→ Extracted records

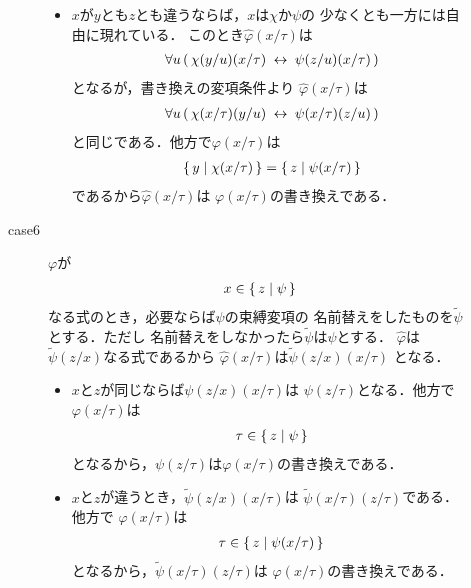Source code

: \begin{metaprf}
\begin{description}
\begin{description}
\begin{itemize}
							\item $x$が$y$とも$z$とも違うならば，$x$は$\chi$か$\psi$の
								少なくとも一方には自由に現れている．
								このとき$\widehat{\varphi}(x/\tau)$は
								\begin{align}
									\forall u\, (\, \chi(y/u)(x/\tau) \hspace{0.25em}\leftrightarrow\hspace{0.25em} \psi(z/u)(x/\tau)\, )
								\end{align}
								となるが，書き換えの変項条件より
								$\widehat{\varphi}(x/\tau)$は
								\begin{align}
									\forall u\, (\, \chi(x/\tau)(y/u) \hspace{0.25em}\leftrightarrow\hspace{0.25em} \psi(x/\tau)(z/u)\, )
								\end{align}
								と同じである．他方で$\varphi(x/\tau)$は
								\begin{align}
									\{\, y \mid \chi(x/\tau)\, \} = \{\, z \mid \psi(x/\tau)\, \}
								\end{align}
								であるから$\widehat{\varphi}(x/\tau)$は
								$\varphi(x/\tau)$の書き換えである．
						\end{itemize}
						
					\item[case6] $\varphi$が
						\begin{align}
							x \in \{\, z \mid \psi\, \}
						\end{align}
						なる式のとき，必要ならば$\psi$の束縛変項の
						名前替えをしたものを$\widetilde{\psi}$とする．ただし
						名前替えをしなかったら$\widetilde{\psi}$は$\psi$とする．
						$\widehat{\varphi}$は$\widetilde{\psi}(z/x)$なる式であるから
						$\widehat{\varphi}(x/\tau)$は$\tilde{\psi}(z/x)(x/\tau)$
						となる．
						\begin{itemize}
							\item $x$と$z$が同じならば$\psi(z/x)(x/\tau)$は
								$\psi(z/\tau)$となる．他方で$\varphi(x/\tau)$は
								\begin{align}
									\tau \in \{\, z \mid \psi\, \}
								\end{align}
								となるから，$\psi(z/\tau)$は$\varphi(x/\tau)$の書き換えである．
								
							\item $x$と$z$が違うとき，$\widetilde{\psi}(z/x)(x/\tau)$は
								$\widetilde{\psi}(x/\tau)(z/\tau)$である．他方で
								$\varphi(x/\tau)$は
								\begin{align}
									\tau \in \{\, z \mid \psi(x/\tau)\, \}
								\end{align}
								となるから，$\widetilde{\psi}(x/\tau)(z/\tau)$は
								$\varphi(x/\tau)$の書き換えである．
						\end{itemize}
						

\end{description}
\end{description}
\end{metaprf}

→ What is needed
State how many lines in the records above contain the word "leftrightarrow". Give nothing but the number.

→ Output for this exercise
2